■ Records to use ■

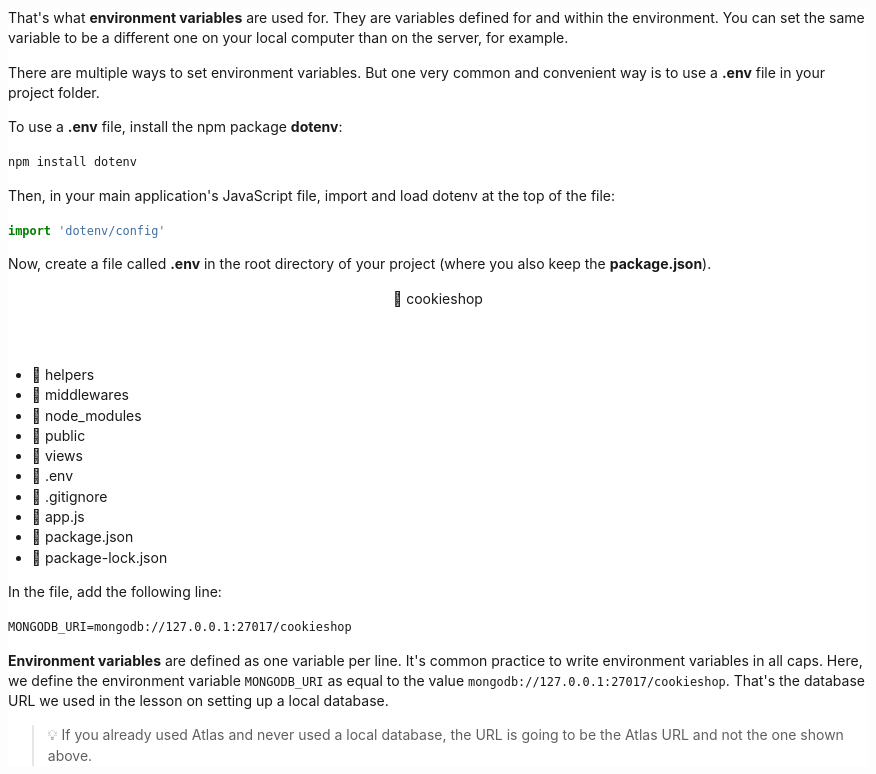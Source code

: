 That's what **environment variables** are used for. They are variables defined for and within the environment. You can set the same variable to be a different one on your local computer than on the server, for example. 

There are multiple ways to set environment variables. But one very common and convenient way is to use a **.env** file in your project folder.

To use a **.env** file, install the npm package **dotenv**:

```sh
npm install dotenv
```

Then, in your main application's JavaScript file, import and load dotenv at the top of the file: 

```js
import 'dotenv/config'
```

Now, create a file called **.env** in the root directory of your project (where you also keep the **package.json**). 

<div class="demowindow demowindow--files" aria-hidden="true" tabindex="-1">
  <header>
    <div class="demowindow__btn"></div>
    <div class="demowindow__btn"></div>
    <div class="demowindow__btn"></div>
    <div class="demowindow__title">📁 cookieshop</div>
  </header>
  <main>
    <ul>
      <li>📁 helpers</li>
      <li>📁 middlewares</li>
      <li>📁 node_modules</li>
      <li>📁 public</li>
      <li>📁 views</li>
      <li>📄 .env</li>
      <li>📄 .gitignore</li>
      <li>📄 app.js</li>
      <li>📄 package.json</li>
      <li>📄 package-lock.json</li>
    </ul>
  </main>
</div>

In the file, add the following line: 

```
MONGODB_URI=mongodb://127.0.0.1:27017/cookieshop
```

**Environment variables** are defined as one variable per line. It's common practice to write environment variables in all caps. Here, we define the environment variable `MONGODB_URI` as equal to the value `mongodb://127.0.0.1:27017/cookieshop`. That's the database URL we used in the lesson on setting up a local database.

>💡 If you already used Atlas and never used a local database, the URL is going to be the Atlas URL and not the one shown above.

■ What this task involves ■
Every line in the data above that includes the word "your" should be copied.

■ Answer box ■
: That's what **environment variables** are used for. They are variables defined for and within the environment. You can set the same variable to be a different one on your local computer than on the server, for example. 
There are multiple ways to set environment variables. But one very common and convenient way is to use a **.env** file in your project folder.
Then, in your main application's JavaScript file, import and load dotenv at the top of the file: 
Now, create a file called **.env** in the root directory of your project (where you also keep the **package.json**). 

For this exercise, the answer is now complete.